Papa came to Hong Kong to watch the handover ceremonies in the company of old friends. I remember Prince Charles delivering a stiff-lipped farewell speech while a summer downpour dripped from his cheeks and chin. One flaglowering event featured a team of three motley Brits, mismatched in height and gait, and each in a different outfit. One wore a kilt. They made a sad contrast to China's towering honor guards, perfectly synchronized in their movements and wearing impeccably tailored uniforms. A PLA soldier unfurled a gigantic Chinese national flag with a single fluid motion and a snap so loud and clear you could practically feel it. A burst of pride and vindication swept through millions of Chinese—my father included.
China's rulers needed Hong Kong, and not just for its money-spinning stock exchange. With little trace of communism remaining beyond the name of their monolithic party, they had to find another "ism" to justify their continued hold on power. The answer: nationalism. Party leaders recast themselves as the country's great defenders, who would avenge past injuries and restore national pride. Hong Kong was only the first step. Macau would soon follow. And the big prize would be Taiwan. America, the policeman of the Pacific, watched nervously. A year earlier Beijing had staged a massive missile-firing exercise in the Taiwan Strait, attempting to tilt the island's presidential vote. Now the Chinese Navy was vigorously asserting claims to specks of sand and coral in the South China Sea. At times the territorial grabs seemed laughable, like the giant raft of mainland topsoil they anchored at a spot called Mischief Reef. The Chinese planted a floating vegetable garden on it under a sign declaring LONG LIVE THE MOTHERLAND. Still, Washington couldn't help wondering if a new cold war was brewing.
The party's new rallying cry was a resounding hit with the Chinese people.
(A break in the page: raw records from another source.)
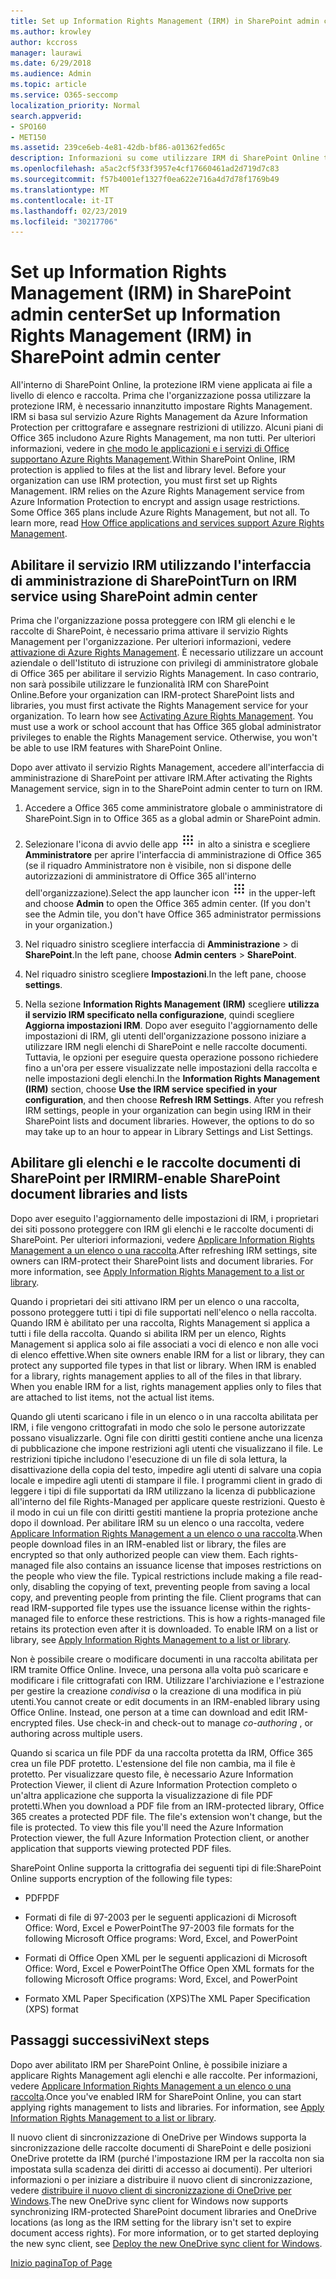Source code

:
 ```yaml
---
title: Set up Information Rights Management (IRM) in SharePoint admin center
ms.author: krowley
author: kccross
manager: laurawi
ms.date: 6/29/2018
ms.audience: Admin
ms.topic: article
ms.service: O365-seccomp
localization_priority: Normal
search.appverid:
- SPO160
- MET150
ms.assetid: 239ce6eb-4e81-42db-bf86-a01362fed65c
description: Informazioni su come utilizzare IRM di SharePoint Online tramite Microsoft Azure Active Directory Rights Management Services (RMS) per proteggere gli elenchi e le raccolte documenti di SharePoint.
ms.openlocfilehash: a5ac2cf5f33f3957e4cf17660461ad2d719d7c83
ms.sourcegitcommit: f57b4001ef1327f0ea622e716a4d7d78f1769b49
ms.translationtype: MT
ms.contentlocale: it-IT
ms.lasthandoff: 02/23/2019
ms.locfileid: "30217706"
---
```

# <a name="set-up-information-rights-management-irm-in-sharepoint-admin-center"></a><span data-ttu-id="39f5a-103">Set up Information Rights Management (IRM) in SharePoint admin center</span><span class="sxs-lookup"><span data-stu-id="39f5a-103">Set up Information Rights Management (IRM) in SharePoint admin center</span></span>

<span data-ttu-id="39f5a-p101">All'interno di SharePoint Online, la protezione IRM viene applicata ai file a livello di elenco e raccolta. Prima che l'organizzazione possa utilizzare la protezione IRM, è necessario innanzitutto impostare Rights Management. IRM si basa sul servizio Azure Rights Management da Azure Information Protection per crittografare e assegnare restrizioni di utilizzo. Alcuni piani di Office 365 includono Azure Rights Management, ma non tutti. Per ulteriori informazioni, vedere in [che modo le applicazioni e i servizi di Office supportano Azure Rights Management](https://docs.microsoft.com/azure/information-protection/understand-explore/office-apps-services-support).</span><span class="sxs-lookup"><span data-stu-id="39f5a-p101">Within SharePoint Online, IRM protection is applied to files at the list and library level. Before your organization can use IRM protection, you must first set up Rights Management. IRM relies on the Azure Rights Management service from Azure Information Protection to encrypt and assign usage restrictions. Some Office 365 plans include Azure Rights Management, but not all. To learn more, read [How Office applications and services support Azure Rights Management](https://docs.microsoft.com/azure/information-protection/understand-explore/office-apps-services-support).</span></span>
  
## <a name="turn-on-irm-service-using-sharepoint-admin-center"></a><span data-ttu-id="39f5a-109">Abilitare il servizio IRM utilizzando l'interfaccia di amministrazione di SharePoint</span><span class="sxs-lookup"><span data-stu-id="39f5a-109">Turn on IRM service using SharePoint admin center</span></span>

<span data-ttu-id="39f5a-p102">Prima che l'organizzazione possa proteggere con IRM gli elenchi e le raccolte di SharePoint, è necessario prima attivare il servizio Rights Management per l'organizzazione. Per ulteriori informazioni, vedere [attivazione di Azure Rights Management](https://docs.microsoft.com/information-protection/deploy-use/activate-service). È necessario utilizzare un account aziendale o dell'Istituto di istruzione con privilegi di amministratore globale di Office 365 per abilitare il servizio Rights Management. In caso contrario, non sarà possibile utilizzare le funzionalità IRM con SharePoint Online.</span><span class="sxs-lookup"><span data-stu-id="39f5a-p102">Before your organization can IRM-protect SharePoint lists and libraries, you must first activate the Rights Management service for your organization. To learn how see [Activating Azure Rights Management](https://docs.microsoft.com/information-protection/deploy-use/activate-service). You must use a work or school account that has Office 365 global administrator privileges to enable the Rights Management service. Otherwise, you won't be able to use IRM features with SharePoint Online.</span></span>
  
<span data-ttu-id="39f5a-114">Dopo aver attivato il servizio Rights Management, accedere all'interfaccia di amministrazione di SharePoint per attivare IRM.</span><span class="sxs-lookup"><span data-stu-id="39f5a-114">After activating the Rights Management service, sign in to the SharePoint admin center to turn on IRM.</span></span>
  
1. <span data-ttu-id="39f5a-115">Accedere a Office 365 come amministratore globale o amministratore di SharePoint.</span><span class="sxs-lookup"><span data-stu-id="39f5a-115">Sign in to Office 365 as a global admin or SharePoint admin.</span></span>
    
2. <span data-ttu-id="39f5a-p103">Selezionare l'icona di avvio delle app ![Icona di avvio delle app in Office 365](media/e5aee650-c566-4100-aaad-4cc2355d909f.png) in alto a sinistra e scegliere **Amministratore** per aprire l'interfaccia di amministrazione di Office 365 (se il riquadro Amministratore non è visibile, non si dispone delle autorizzazioni di amministratore di Office 365 all'interno dell'organizzazione).</span><span class="sxs-lookup"><span data-stu-id="39f5a-p103">Select the app launcher icon ![The app launcher icon in Office 365](media/e5aee650-c566-4100-aaad-4cc2355d909f.png) in the upper-left and choose **Admin** to open the Office 365 admin center. (If you don't see the Admin tile, you don't have Office 365 administrator permissions in your organization.)</span></span> 
    
3. <span data-ttu-id="39f5a-118">Nel riquadro sinistro scegliere interfaccia di **Amministrazione** \> di **SharePoint**.</span><span class="sxs-lookup"><span data-stu-id="39f5a-118">In the left pane, choose **Admin centers** \> **SharePoint**.</span></span>
    
4. <span data-ttu-id="39f5a-119">Nel riquadro sinistro scegliere **Impostazioni**.</span><span class="sxs-lookup"><span data-stu-id="39f5a-119">In the left pane, choose **settings**.</span></span>
    
5. <span data-ttu-id="39f5a-p104">Nella sezione **Information Rights Management (IRM)** scegliere **utilizza il servizio IRM specificato nella configurazione**, quindi scegliere **Aggiorna impostazioni IRM**. Dopo aver eseguito l'aggiornamento delle impostazioni di IRM, gli utenti dell'organizzazione possono iniziare a utilizzare IRM negli elenchi di SharePoint e nelle raccolte documenti. Tuttavia, le opzioni per eseguire questa operazione possono richiedere fino a un'ora per essere visualizzate nelle impostazioni della raccolta e nelle impostazioni degli elenchi.</span><span class="sxs-lookup"><span data-stu-id="39f5a-p104">In the **Information Rights Management (IRM)** section, choose **Use the IRM service specified in your configuration**, and then choose **Refresh IRM Settings**. After you refresh IRM settings, people in your organization can begin using IRM in their SharePoint lists and document libraries. However, the options to do so may take up to an hour to appear in Library Settings and List Settings.</span></span>
    
## <a name="irm-enable-sharepoint-document-libraries-and-lists"></a><span data-ttu-id="39f5a-123">Abilitare gli elenchi e le raccolte documenti di SharePoint per IRM</span><span class="sxs-lookup"><span data-stu-id="39f5a-123">IRM-enable SharePoint document libraries and lists</span></span>
<span data-ttu-id="39f5a-124"><a name="__toc220831191"> </a></span><span class="sxs-lookup"><span data-stu-id="39f5a-124"></span></span>

<span data-ttu-id="39f5a-p105">Dopo aver eseguito l'aggiornamento delle impostazioni di IRM, i proprietari dei siti possono proteggere con IRM gli elenchi e le raccolte documenti di SharePoint. Per ulteriori informazioni, vedere [Applicare Information Rights Management a un elenco o una raccolta](apply-irm-to-a-list-or-library.md).</span><span class="sxs-lookup"><span data-stu-id="39f5a-p105">After refreshing IRM settings, site owners can IRM-protect their SharePoint lists and document libraries. For more information, see [Apply Information Rights Management to a list or library](apply-irm-to-a-list-or-library.md).</span></span>
  
<span data-ttu-id="39f5a-p106">Quando i proprietari dei siti attivano IRM per un elenco o una raccolta, possono proteggere tutti i tipi di file supportati nell'elenco o nella raccolta. Quando IRM è abilitato per una raccolta, Rights Management si applica a tutti i file della raccolta. Quando si abilita IRM per un elenco, Rights Management si applica solo ai file associati a voci di elenco e non alle voci di elenco effettive.</span><span class="sxs-lookup"><span data-stu-id="39f5a-p106">When site owners enable IRM for a list or library, they can protect any supported file types in that list or library. When IRM is enabled for a library, rights management applies to all of the files in that library. When you enable IRM for a list, rights management applies only to files that are attached to list items, not the actual list items.</span></span>
  
<span data-ttu-id="39f5a-p107">Quando gli utenti scaricano i file in un elenco o in una raccolta abilitata per IRM, i file vengono crittografati in modo che solo le persone autorizzate possano visualizzarle. Ogni file con diritti gestiti contiene anche una licenza di pubblicazione che impone restrizioni agli utenti che visualizzano il file. Le restrizioni tipiche includono l'esecuzione di un file di sola lettura, la disattivazione della copia del testo, impedire agli utenti di salvare una copia locale e impedire agli utenti di stampare il file. I programmi client in grado di leggere i tipi di file supportati da IRM utilizzano la licenza di pubblicazione all'interno del file Rights-Managed per applicare queste restrizioni. Questo è il modo in cui un file con diritti gestiti mantiene la propria protezione anche dopo il download. Per abilitare IRM su un elenco o una raccolta, vedere [Applicare Information Rights Management a un elenco o una raccolta](apply-irm-to-a-list-or-library.md).</span><span class="sxs-lookup"><span data-stu-id="39f5a-p107">When people download files in an IRM-enabled list or library, the files are encrypted so that only authorized people can view them. Each rights-managed file also contains an issuance license that imposes restrictions on the people who view the file. Typical restrictions include making a file read-only, disabling the copying of text, preventing people from saving a local copy, and preventing people from printing the file. Client programs that can read IRM-supported file types use the issuance license within the rights-managed file to enforce these restrictions. This is how a rights-managed file retains its protection even after it is downloaded. To enable IRM on a list or library, see [Apply Information Rights Management to a list or library](apply-irm-to-a-list-or-library.md).</span></span>
  
<span data-ttu-id="39f5a-p108">Non è possibile creare o modificare documenti in una raccolta abilitata per IRM tramite Office Online. Invece, una persona alla volta può scaricare e modificare i file crittografati con IRM. Utilizzare l'archiviazione e l'estrazione per gestire la creazione *condivisa* o la creazione di una modifica in più utenti.</span><span class="sxs-lookup"><span data-stu-id="39f5a-p108">You cannot create or edit documents in an IRM-enabled library using Office Online. Instead, one person at a time can download and edit IRM-encrypted files. Use check-in and check-out to manage  *co-authoring*  , or authoring across multiple users.</span></span> 
  
<span data-ttu-id="39f5a-p109">Quando si scarica un file PDF da una raccolta protetta da IRM, Office 365 crea un file PDF protetto. L'estensione del file non cambia, ma il file è protetto. Per visualizzare questo file, è necessario Azure Information Protection Viewer, il client di Azure Information Protection completo o un'altra applicazione che supporta la visualizzazione di file PDF protetti.</span><span class="sxs-lookup"><span data-stu-id="39f5a-p109">When you download a PDF file from an IRM-protected library, Office 365 creates a protected PDF file. The file's extension won't change, but the file is protected. To view this file you'll need the Azure Information Protection viewer, the full Azure Information Protection client, or another application that supports viewing protected PDF files.</span></span> 
  
<span data-ttu-id="39f5a-142">SharePoint Online supporta la crittografia dei seguenti tipi di file:</span><span class="sxs-lookup"><span data-stu-id="39f5a-142">SharePoint Online supports encryption of the following file types:</span></span>
  
- <span data-ttu-id="39f5a-143">PDF</span><span class="sxs-lookup"><span data-stu-id="39f5a-143">PDF</span></span>
    
- <span data-ttu-id="39f5a-144">Formati di file di 97-2003 per le seguenti applicazioni di Microsoft Office: Word, Excel e PowerPoint</span><span class="sxs-lookup"><span data-stu-id="39f5a-144">The 97-2003 file formats for the following Microsoft Office programs: Word, Excel, and PowerPoint</span></span>
    
- <span data-ttu-id="39f5a-145">Formati di Office Open XML per le seguenti applicazioni di Microsoft Office: Word, Excel e PowerPoint</span><span class="sxs-lookup"><span data-stu-id="39f5a-145">The Office Open XML formats for the following Microsoft Office programs: Word, Excel, and PowerPoint</span></span>
    
- <span data-ttu-id="39f5a-146">Formato XML Paper Specification (XPS)</span><span class="sxs-lookup"><span data-stu-id="39f5a-146">The XML Paper Specification (XPS) format</span></span>
    
## <a name="next-steps"></a><span data-ttu-id="39f5a-147">Passaggi successivi</span><span class="sxs-lookup"><span data-stu-id="39f5a-147">Next steps</span></span>
<span data-ttu-id="39f5a-148"><a name="__toc220831191"> </a></span><span class="sxs-lookup"><span data-stu-id="39f5a-148"></span></span>

<span data-ttu-id="39f5a-p110">Dopo aver abilitato IRM per SharePoint Online, è possibile iniziare a applicare Rights Management agli elenchi e alle raccolte. Per informazioni, vedere [Applicare Information Rights Management a un elenco o una raccolta](apply-irm-to-a-list-or-library.md).</span><span class="sxs-lookup"><span data-stu-id="39f5a-p110">Once you've enabled IRM for SharePoint Online, you can start applying rights management to lists and libraries. For information, see [Apply Information Rights Management to a list or library](apply-irm-to-a-list-or-library.md).</span></span>
  
<span data-ttu-id="39f5a-p111">Il nuovo client di sincronizzazione di OneDrive per Windows supporta la sincronizzazione delle raccolte documenti di SharePoint e delle posizioni OneDrive protette da IRM (purché l'impostazione IRM per la raccolta non sia impostata sulla scadenza dei diritti di accesso ai documenti). Per ulteriori informazioni o per iniziare a distribuire il nuovo client di sincronizzazione, vedere [distribuire il nuovo client di sincronizzazione di OneDrive per Windows](https://support.office.com/article/3f3a511c-30c6-404a-98bf-76f95c519668).</span><span class="sxs-lookup"><span data-stu-id="39f5a-p111">The new OneDrive sync client for Windows now supports synchronizing IRM-protected SharePoint document libraries and OneDrive locations (as long as the IRM setting for the library isn't set to expire document access rights). For more information, or to get started deploying the new sync client, see [Deploy the new OneDrive sync client for Windows](https://support.office.com/article/3f3a511c-30c6-404a-98bf-76f95c519668).</span></span>
  
[<span data-ttu-id="39f5a-153">Inizio pagina</span><span class="sxs-lookup"><span data-stu-id="39f5a-153">Top of Page</span></span>](set-up-irm-in-sp-admin-center.md#__top)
When I returned to Beijing in 1998 for another tour of duty at the bureau, I got to know China's first teenage female punk-rock group, Hang on the Box. With her spiky red hair and studded dog collar, 19-year-old singer-guitarist Wang Yue was a chain-smoking, foulmouthed rebel. But she didn't have a bad word to say about Tiananmen. "The Army did the right thing," she told me. "It could have been worse—outsiders might have exploited the chaos to occupy and harm China."
If rock and roll wasn't going to overturn the status quo, Westerners were sure the Internet would. For at least a year or two, the regime's neophyte computer cops were overwhelmed by the new technology, blocking some Web sites and arresting a few cyber-dissidents while missing countless others. But the Great Firewall of China gradually cut off access to more and more pro-democracy sites; left alone were those promoting pro-Beijing, anti-Western positions. Popular sentiment—especially among the young—echoed the vitriol posted there. "There's a genuine rise in nationalism," another diplomat friend remarked. "These are twentysomethings who see their country being put upon, especially by the big, bad U.S.A."